I encourage you to follow along.  We can laugh together (or you can laugh at me), we can cry together (as there may be tears) and hopefully we can play together (well, not together, but you know what I mean).

Let the challenge begin! (Well, tomorrow)

I mentioned in an earlier post that I would post about getting timing routines into my PLASMA test code as well as the C code. Needless to say, it took me way more banging my head and a late night to get it in and working. But, that was all me. I failed to RTFM and then tried to figure out why it wasn’t working

But, let’s back up a bit to give credit where credit is due. I stole/borrowed/adapted the clock routines I’m using in my code (both for PLASMA and C). I finally found a post on comp.sys.apple2.programer from Bill Buckels that had the code in raw opcode format which was then memcpy()’d into the right location in memory (in this case $0260) and then accessed via inline assembly via a JSR call to the right spot.  Brilliant!
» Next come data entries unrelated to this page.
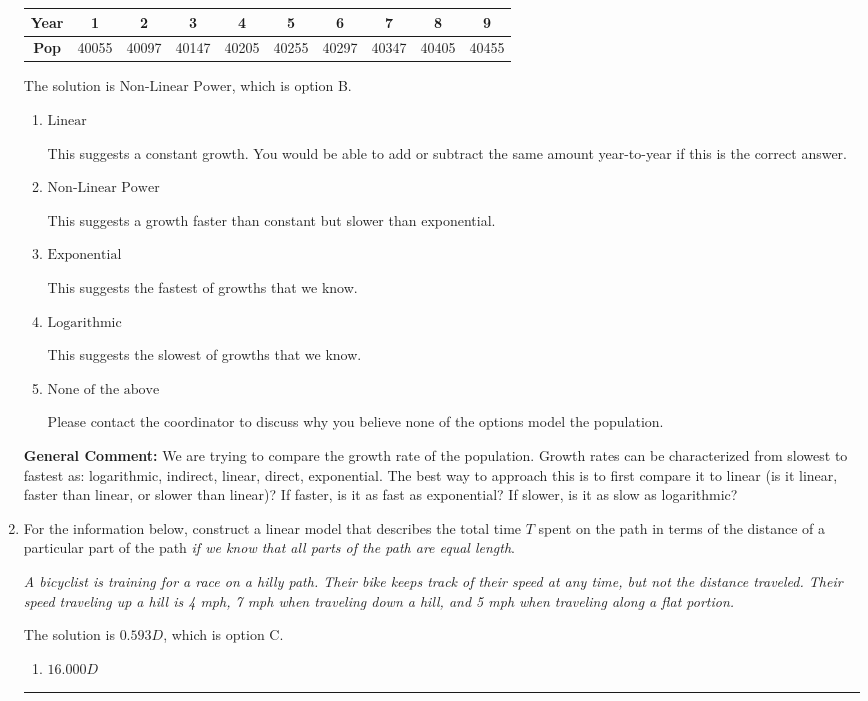 \documentclass{extbook}[14pt]
\newcommand{\litem}[1]{\item #1

\rule{\textwidth}{0.4pt}}
\begin{document}
\begin{enumerate}
{\begin{tabular}{c|c|c|c|c|c|c|c|c|c}
\textbf{Year} &1 &2 &3 &4 &5 &6 &7 &8 &9\tabularnewline \hline
\textbf{Pop} &40055 &40097 &40147 &40205 &40255 &40297 &40347 &40405 &40455\end{tabular}The solution is \( \text{Non-Linear Power} \), which is option B.\begin{enumerate}[label=\Alph*.]
\item \( \text{Linear} \)

This suggests a constant growth. You would be able to add or subtract the same amount year-to-year if this is the correct answer.
\item \( \text{Non-Linear Power} \)

This suggests a growth faster than constant but slower than exponential.
\item \( \text{Exponential} \)

This suggests the fastest of growths that we know.
\item \( \text{Logarithmic} \)

This suggests the slowest of growths that we know.
\item \( \text{None of the above} \)

Please contact the coordinator to discuss why you believe none of the options model the population.
\end{enumerate}

\textbf{General Comment:} We are trying to compare the growth rate of the population. Growth rates can be characterized from slowest to fastest as: logarithmic, indirect, linear, direct, exponential. The best way to approach this is to first compare it to linear (is it linear, faster than linear, or slower than linear)? If faster, is it as fast as exponential? If slower, is it as slow as logarithmic?
}
\litem{
For the information below, construct a linear model that describes the total time $T$ spent on the path in terms of the distance of a particular part of the path \textit{if we know that all parts of the path are equal length}.

\begin{center}
    \textit{ A bicyclist is training for a race on a hilly path. Their bike keeps track of their speed at any time, but not the distance traveled. Their speed traveling up a hill is 4 mph, 7 mph when traveling down a hill, and 5 mph when traveling along a flat portion. }
\end{center}
The solution is \( 0.593 D \), which is option C.\begin{enumerate}[label=\Alph*.]
\item \( 16.000 D \)


\end{enumerate}}
\end{enumerate}
\end{document}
But, with my lack of understanding of how PLASMA is laid out, I figured I had better do something a little more portable.  I tried several things trying to convert it to inline assembly on my own, I tried taking the assembly spit out from the monitor and converting the raw memory locations to logical offsets which involved using Virtual ][, printing the ML from the monitor to the virtual printer, saving as PDF and copy/pasting from there.  Which was a nightmare as the output in the PDF is not sequenced how I would have expected:

Screen Shot 2016-04-11 at 11.27.14 AM

Thanks to a tip from David Schmidt, I took a look at the code in ADTPro for the clock routines.  That’s all in assembly with logical offsets!  Woohoo!  I converted it into the assembly style that PLASMA wants and gave it a shot.  No go.  Time to figure out why.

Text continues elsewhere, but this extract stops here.